The 45-year-old tobacco farmer relocated from Kasiya Village in Lilongwe. Like most other growers, his tobacco farming business led to the loss of trees.
“When I settled on this land in 1992, there were many indigenous trees. But we had to clear the land for the farm and our house,” he recalls.
It was not until he was sensitised to the dangers of wanton tree cutting by a forestry extension worker in the area, that he decided to become an ambassador of change. He is now a shining example to people in Manjondo and surrounding villages.
“The forestry extension worker advised me to plant trees annually. In the first year I planted 200 trees on my farm. The following year, I planted 2 400 tree seedlings,” says Nkhoma.
Married to two wives with 16 children, Nkhoma says he plans to plant more trees in future.
“Of course, this year things did not work as expected because of water and seedling problems. I will only manage slightly over a thousand tree seedlings. The problem is that most water sources dried up quickly,” he explains.
Instead of having a brick fence as most households do, Nkhoma’s house is surrounded by trees, such as acacias, India and mtangatanga. As a tobacco farmer, he says it is very important to replace trees that are cut.
“In Kasungu, many farmers grow tobacco. This crop needs trees. Right from nursery, you need trees for erecting sheds and more trees for curing the leaf, in case of flue cured tobacco. Annually, a lot of trees are cut down to cure tobacco.”

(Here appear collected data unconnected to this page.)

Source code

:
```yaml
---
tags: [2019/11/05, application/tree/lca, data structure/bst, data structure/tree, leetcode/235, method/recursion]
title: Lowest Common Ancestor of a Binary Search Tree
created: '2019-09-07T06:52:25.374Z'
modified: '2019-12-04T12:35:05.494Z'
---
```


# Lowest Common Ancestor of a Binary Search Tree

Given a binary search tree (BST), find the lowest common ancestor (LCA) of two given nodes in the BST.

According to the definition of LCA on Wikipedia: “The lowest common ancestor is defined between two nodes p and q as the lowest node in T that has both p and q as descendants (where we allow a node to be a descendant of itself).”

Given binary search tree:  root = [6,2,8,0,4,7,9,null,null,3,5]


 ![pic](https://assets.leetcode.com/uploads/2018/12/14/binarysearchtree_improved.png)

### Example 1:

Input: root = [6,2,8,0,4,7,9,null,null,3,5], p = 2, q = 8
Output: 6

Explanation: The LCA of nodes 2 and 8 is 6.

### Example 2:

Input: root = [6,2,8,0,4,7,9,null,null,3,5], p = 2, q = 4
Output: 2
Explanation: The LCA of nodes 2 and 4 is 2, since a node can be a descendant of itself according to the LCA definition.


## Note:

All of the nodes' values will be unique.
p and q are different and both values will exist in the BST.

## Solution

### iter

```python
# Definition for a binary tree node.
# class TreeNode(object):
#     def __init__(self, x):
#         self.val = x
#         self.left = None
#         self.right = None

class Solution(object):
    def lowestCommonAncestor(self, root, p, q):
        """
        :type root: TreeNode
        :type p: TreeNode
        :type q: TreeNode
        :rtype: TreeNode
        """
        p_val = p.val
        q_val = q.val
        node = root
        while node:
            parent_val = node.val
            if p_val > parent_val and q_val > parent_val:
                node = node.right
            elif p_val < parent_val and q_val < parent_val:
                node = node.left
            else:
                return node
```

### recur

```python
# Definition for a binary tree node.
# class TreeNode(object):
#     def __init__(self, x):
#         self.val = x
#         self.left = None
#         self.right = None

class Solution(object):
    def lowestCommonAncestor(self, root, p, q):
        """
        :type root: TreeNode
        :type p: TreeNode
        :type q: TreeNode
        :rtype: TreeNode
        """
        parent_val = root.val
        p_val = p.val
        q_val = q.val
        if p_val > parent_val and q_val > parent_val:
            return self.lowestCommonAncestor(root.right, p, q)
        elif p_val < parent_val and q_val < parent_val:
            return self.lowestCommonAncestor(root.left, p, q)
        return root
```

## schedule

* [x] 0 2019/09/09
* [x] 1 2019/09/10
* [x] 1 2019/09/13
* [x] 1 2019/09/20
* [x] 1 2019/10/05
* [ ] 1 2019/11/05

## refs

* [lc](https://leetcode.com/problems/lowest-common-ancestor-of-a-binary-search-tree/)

Some tobacco farmers in Manjondo Village are emulating his example and have started growing trees, according to area forestry extension worker Tenas Mphanyama.
“We regard him (Nkhoma) as our ambassador of change. He has planted more trees on his own than most farmers,” says Mphanyama.
Apart from tobacco, Nkhoma grows maize, soya beans and groundnuts. He also rears chickens and goats. He says he feels bad to see people cutting down trees without replacement.
According to the district forestry office, tobacco is one of the contributing factors to high deforestation in Kasungu.
“I think if all farmers could emulate the example, as a district we would not have bare land,” says Mphanyama.
In the wake of high deforestation rate, experts say planting of trees and conserving the environment will mitigate harmful effects of climate change.